Climate change is causing permafrost to melt at an alarming rate. While Arctic permafrost currently covers an area larger than Russia, by the end of the century, it could shrink to an area smaller than Alaska, according to one estimate.
“It is concerning because there is such a large amount of carbon,” says Janet Jansson, chief scientist for biology in the Pacific Northwest National Laboratory’s biological sciences division. She studies how largely dormant microbes trapped in the permafrost wake up when the ground melts. Those microbes start to gobble up decomposed plants and spew out planet-warming gasses.
That would be a serious problem, according to Robert Max Holmes, deputy director and senior scientist at the Woods Hole Research Center in Massachusetts. Arctic permafrost contains twice as much carbon as is currently found in the atmosphere. Even a little warming could liberate a vast store of buried carbon, he says.
“It has built up over tens of thousands of years, and that’s the big thing we should be worried about,” he adds. “Once that train leaves the station, it will be harder to put the brakes on.
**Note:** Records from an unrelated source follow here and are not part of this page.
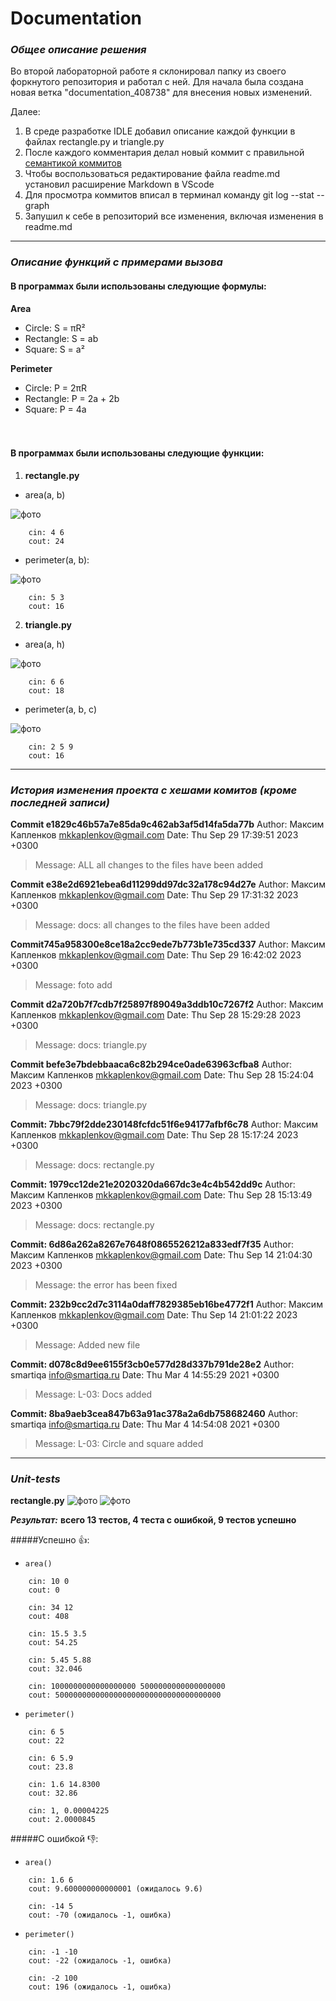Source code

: # Documentation

### ___Общее описание решения___
Во второй лабораторной работе я склонировал папку из своего форкнутого репозитория и работал с ней. Для начала была создана новая ветка "documentation_408738" для внесения новых изменений. 

Далее:
1. В среде разработке IDLE добавил описание каждой функции в файлах rectangle.py и triangle.py
2. После каждого комментария делал новый коммит с правильной [семантикой коммитов](https://gist.github.com/joshbuchea/6f47e86d2510bce28f8e7f42ae84c716)
3. Чтобы воспользоваться редактирование файла readme.md установил расширение Markdown в VScode 
4. Для просмотра коммитов вписал в терминал команду git log --stat --graph
5. Запушил к себе в репозиторий все изменения, включая изменения в readme.md




---
### ___Описание функций с примерами вызова___

#### В программах были использованы следующие формулы:
**Area**
- Circle: S = πR²
- Rectangle: S = ab
- Square: S = a²

**Perimeter**
- Circle: P = 2πR
- Rectangle: P = 2a + 2b
- Square: P = 4a

ㅤ
#### В программах были использованы следующие функции:
1. **rectangle.py**
- area(a, b) 

![фото](img/1.1.png)
``` 
    cin: 4 6
    cout: 24
```


- perimeter(a, b):

![фото](img/1.2.png)
```
    cin: 5 3
    cout: 16
```


2. **triangle.py** 
- area(a, h)

![фото](img/2.1.png)
```
    cin: 6 6
    cout: 18
```


- perimeter(a, b, c)

![фото](img/2.2.png)
```
    cin: 2 5 9
    cout: 16
```




---
### ___История изменения проекта с хешами комитов (кроме последней записи)___

__Сommit e1829c46b57a7e85da9c462ab3af5d14fa5da77b__
Author: Максим Капленков <mkkaplenkov@gmail.com> 
Date:   Thu Sep 29 17:39:51 2023 +0300
>   Message: ALL all changes to the files have been added

__Сommit e38e2d6921ebea6d11299dd97dc32a178c94d27e__
Author: Максим Капленков <mkkaplenkov@gmail.com> 
Date:   Thu Sep 29 17:31:32 2023 +0300
>   Message: docs: all changes to the files have been added

__Сommit745a958300e8ce18a2cc9ede7b773b1e735cd337__
Author: Максим Капленков <mkkaplenkov@gmail.com> 
Date:   Thu Sep 29 16:42:02 2023 +0300
>   Message: foto add

__Сommit d2a720b7f7cdb7f25897f89049a3ddb10c7267f2__
Author: Максим Капленков <mkkaplenkov@gmail.com> 
Date:   Thu Sep 28 15:29:28 2023 +0300
>   Message: docs: triangle.py <perimeter>


__Сommit befe3e7bdebbaaca6c82b294ce0ade63963cfba8__
Author: Максим Капленков <mkkaplenkov@gmail.com> 
Date:   Thu Sep 28 15:24:04 2023 +0300
>   Message: docs: triangle.py <area>


__Сommit: 7bbc79f2dde230148fcfdc51f6e94177afbf6c78__
Author: Максим Капленков <mkkaplenkov@gmail.com>
Date:   Thu Sep 28 15:17:24 2023 +0300
>   Message: docs: rectangle.py <perimeter>


__Сommit: 1979cc12de21e2020320da667dc3e4c4b542dd9c__
Author: Максим Капленков <mkkaplenkov@gmail.com>
Date:   Thu Sep 28 15:13:49 2023 +0300
>   Message: docs: rectangle.py <area>

__Сommit: 6d86a262a8267e7648f0865526212a833edf7f35__
Author: Максим Капленков <mkkaplenkov@gmail.com>
Date:   Thu Sep 14 21:04:30 2023 +0300
>   Message: the error has been fixed


__Сommit: 232b9cc2d7c3114a0daff7829385eb16be4772f1__
Author: Максим Капленков <mkkaplenkov@gmail.com>
Date:   Thu Sep 14 21:01:22 2023 +0300
>   Message: Added new file


__Сommit: d078c8d9ee6155f3cb0e577d28d337b791de28e2__
Author: smartiqa <info@smartiqa.ru>
Date:   Thu Mar 4 14:55:29 2021 +0300
>   Message: L-03: Docs added


__Сommit: 8ba9aeb3cea847b63a91ac378a2a6db758682460__
Author: smartiqa <info@smartiqa.ru>
Date:   Thu Mar 4 14:54:08 2021 +0300
>   Message: L-03: Circle and square added



---
### ___Unit-tests___

**rectangle.py**
![фото](img/rectangle_test_1.png)
![фото](img/rectangle_test_2.png)

***Результат:***
____всего 13 тестов, 4 теста с ошибкой, 9 тестов успешно____

#####Успешно :+1::
- `area()`
``` 
    cin: 10 0
    cout: 0
```
``` 
    cin: 34 12
    cout: 408
```
``` 
    cin: 15.5 3.5
    cout: 54.25
```
``` 
    cin: 5.45 5.88
    cout: 32.046
```
``` 
    cin: 1000000000000000000 5000000000000000000
    cout: 5000000000000000000000000000000000000
```

- `perimeter()`
``` 
    cin: 6 5
    cout: 22
```
``` 
    cin: 6 5.9
    cout: 23.8
```
``` 
    cin: 1.6 14.8300
    cout: 32.86
```
``` 
    cin: 1, 0.00004225
    cout: 2.0000845
```


#####С ошибкой :-1::
- `area()`
``` 
    cin: 1.6 6
    cout: 9.600000000000001 (ожидалось 9.6)
```
``` 
    cin: -14 5
    cout: -70 (ожидалось -1, ошибка)
```

- `perimeter()`
``` 
    cin: -1 -10
    cout: -22 (ожидалось -1, ошибка)
```
``` 
    cin: -2 100
    cout: 196 (ожидалось -1, ошибка)
```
Once it starts, it will be hard to stop.”
The silver lining, however slim, is that melting permafrost could also lead to a host of new life-saving discoveries. Climate change is unlocking a vault of biological mysteries that may help scientists keep some of the deadliest diseases at bay.
“That environment contains lots of secrets,” Morens says. “As we change and release these things, it’s impossible to predict what surprises we might find.”